Not all women will qualify for this study. FDA requirements for participants include:
- Pre-menopausal, aged 18-42 old at time of consent
- At least one cycle without fertility medication prior to screening
- Tubal, idiopathic, male factor, ovulatory dysfunction or endometriosis- linked infertility
- Semen analysis (frozen sperm, including donor sperm, may be used, as long as testing done at time of freezing meets standard criteria)
Automatic exclusion criteria include:
- Any contraindication to progesterone therapy
- BMI > 38
- Clinically significant gynecologic pathology (ie submucosal fibroids, abnormal uterine cavity, etc)

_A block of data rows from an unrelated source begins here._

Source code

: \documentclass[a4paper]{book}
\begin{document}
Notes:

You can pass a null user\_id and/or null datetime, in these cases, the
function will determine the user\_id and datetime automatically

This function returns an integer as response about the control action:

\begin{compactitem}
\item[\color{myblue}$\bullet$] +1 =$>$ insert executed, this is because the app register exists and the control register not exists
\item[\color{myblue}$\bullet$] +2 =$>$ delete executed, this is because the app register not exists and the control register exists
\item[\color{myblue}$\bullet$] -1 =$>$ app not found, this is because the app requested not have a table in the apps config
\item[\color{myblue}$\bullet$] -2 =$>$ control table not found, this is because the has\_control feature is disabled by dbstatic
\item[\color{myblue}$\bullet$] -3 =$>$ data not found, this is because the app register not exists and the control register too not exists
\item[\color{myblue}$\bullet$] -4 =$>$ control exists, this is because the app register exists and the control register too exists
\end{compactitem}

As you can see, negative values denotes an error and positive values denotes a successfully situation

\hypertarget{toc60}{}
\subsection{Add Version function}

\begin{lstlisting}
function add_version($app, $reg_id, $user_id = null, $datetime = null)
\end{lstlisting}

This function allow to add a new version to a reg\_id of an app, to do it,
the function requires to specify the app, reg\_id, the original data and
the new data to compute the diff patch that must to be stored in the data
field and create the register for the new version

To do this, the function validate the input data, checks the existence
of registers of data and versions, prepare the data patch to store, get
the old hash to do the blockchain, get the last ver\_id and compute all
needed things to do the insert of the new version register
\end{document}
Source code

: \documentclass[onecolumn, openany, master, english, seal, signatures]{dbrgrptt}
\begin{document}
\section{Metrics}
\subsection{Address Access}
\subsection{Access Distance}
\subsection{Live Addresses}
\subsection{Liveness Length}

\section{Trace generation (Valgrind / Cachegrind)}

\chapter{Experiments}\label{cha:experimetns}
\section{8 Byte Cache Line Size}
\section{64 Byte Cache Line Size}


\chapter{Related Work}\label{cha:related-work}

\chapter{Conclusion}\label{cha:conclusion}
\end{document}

- History of more than 1 failed fresh IVF cycle
- More than 2 consecutive clinical miscarriages (gestational sac observed on ultrasound)
If you think you meet these criteria, and are interested in participating in the study or obtaining more information, you can contact one of the fertility clinics currently recruiting patients for the study. Study sites are currently located in 13 states, including Fertility Centers of Illinois. If you participate in this study, you may still be responsible for costs of non-study medication and embryo freezing, should you choose to use this service.
It’s important to note that phase I and II clinical trials have already been performed to examine the safety of this progesterone preparation, but like all research, there are still unknowns. You’ll need to weigh the potential benefits and risks of participating in this study on your own and with your doctor before agreeing to take part.